Humphrey attended the November 17, 1976 meeting between President-elect Carter and Democratic congressional Leaders in which Carter sought out support for a proposal to have the president's power to reorganize the government reinstated with potential to be vetoed by Congress.
Humphrey ran for Majority Leader after the 1976 election but lost to Robert Byrd of West Virginia. The Senate honored Humphrey by creating the post of Deputy President pro tempore of the Senate for him. On August 16, 1977, Humphrey revealed he was suffering from terminal bladder cancer. On October 25 of that year, he addressed the Senate, and on November 3, Humphrey became the first person other than a member of the House or the President of the United States to address the House of Representatives in session. President Carter honored him by giving him command of Air Force One for his final trip to Washington on October 23. One of Humphrey's final speeches contained the lines "It was once said that the moral test of Government is how that Government treats those who are in the dawn of life, the children; those who are in the twilight of life, the elderly; and those who are in the shadows of life, the sick, the needy and the handicapped", which is sometimes described as the "liberals' mantra".
In 1978, Humphrey received the U.S. Senator John Heinz Award for Greatest Public Service by an Elected or Appointed Official, an award given out annually by Jefferson Awards.
He was awarded posthumously the Congressional Gold Medal on June 13, 1979 and the Presidential Medal of Freedom in 1980.
He was honored by the United States Postal Service with a 52¢ Great Americans series (1980–2000) postage stamp.
Muriel Humphrey remarried in 1981 (to Max Brown) and took the name Muriel Humphrey Brown. She died in 1998 at the age of 86 and is interred next to Hubert Humphrey.

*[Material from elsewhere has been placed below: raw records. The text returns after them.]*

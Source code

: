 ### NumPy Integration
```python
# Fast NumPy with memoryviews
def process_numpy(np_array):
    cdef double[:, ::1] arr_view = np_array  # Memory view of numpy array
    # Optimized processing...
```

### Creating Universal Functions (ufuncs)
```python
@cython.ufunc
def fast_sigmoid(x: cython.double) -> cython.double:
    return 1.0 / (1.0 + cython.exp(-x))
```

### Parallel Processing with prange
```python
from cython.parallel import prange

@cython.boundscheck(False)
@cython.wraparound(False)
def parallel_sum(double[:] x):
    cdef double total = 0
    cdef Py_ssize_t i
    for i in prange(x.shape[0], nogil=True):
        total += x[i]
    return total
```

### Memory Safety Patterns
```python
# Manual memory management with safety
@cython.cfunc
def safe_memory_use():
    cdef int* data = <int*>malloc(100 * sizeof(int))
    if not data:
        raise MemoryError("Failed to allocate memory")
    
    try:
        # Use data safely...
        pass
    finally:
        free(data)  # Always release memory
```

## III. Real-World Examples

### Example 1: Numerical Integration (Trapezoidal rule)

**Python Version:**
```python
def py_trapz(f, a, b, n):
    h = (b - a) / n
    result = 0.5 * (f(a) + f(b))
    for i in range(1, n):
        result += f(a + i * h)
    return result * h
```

Humphrey and his running mate, Ed Muskie, who had not entered any of the 13 state primary elections, went on to win the Democratic nomination at the party convention in Chicago, Illinois even though 80 percent of the primary voters had been for anti-war candidates, the delegates had defeated the peace plank by 1,567¾ to 1,041¼. Unfortunately for Humphrey and his campaign, in Grant Park, just five miles south of International Amphitheater convention hall (closed 1999), and at other sites near downtown Chicago, there were gatherings and protests by the thousands of antiwar demonstrators, many of whom favored McCarthy, George McGovern, or other "anti-war" candidates. These protesters – most of them young college students – were attacked and beaten on live television by Chicago police, actions which merely amplified the growing feelings of unrest in the general public.
As Vice President, Humphrey was controversial for his complete and vocal loyalty to Johnson and the policies of the Johnson Administration, even as many of his liberal admirers opposed Johnson's policies with increasing fervor regarding the Vietnam War. Many of Humphrey's liberal friends and allies abandoned him because of his refusal to publicly criticize Johnson's Vietnam War policies. Humphrey's critics later learned that Johnson had threatened Humphrey – Johnson told Humphrey that if he publicly criticized his policy, he would destroy Humphrey's chances to become President by opposing his nomination at the next Democratic Convention. However, Humphrey's critics were vocal and persistent: even his nickname, "the Happy Warrior", was used against him. The nickname referred not to his military hawkishness, but rather to his crusading for social welfare and civil rights programs. After his narrow defeat in the 1968 presidential election, Humphrey wrote that "After four years as Vice-President ... I had lost some of my personal identity and personal forcefulness. ... I ought not to have let a man [Johnson] who was going to be a former President dictate my Future."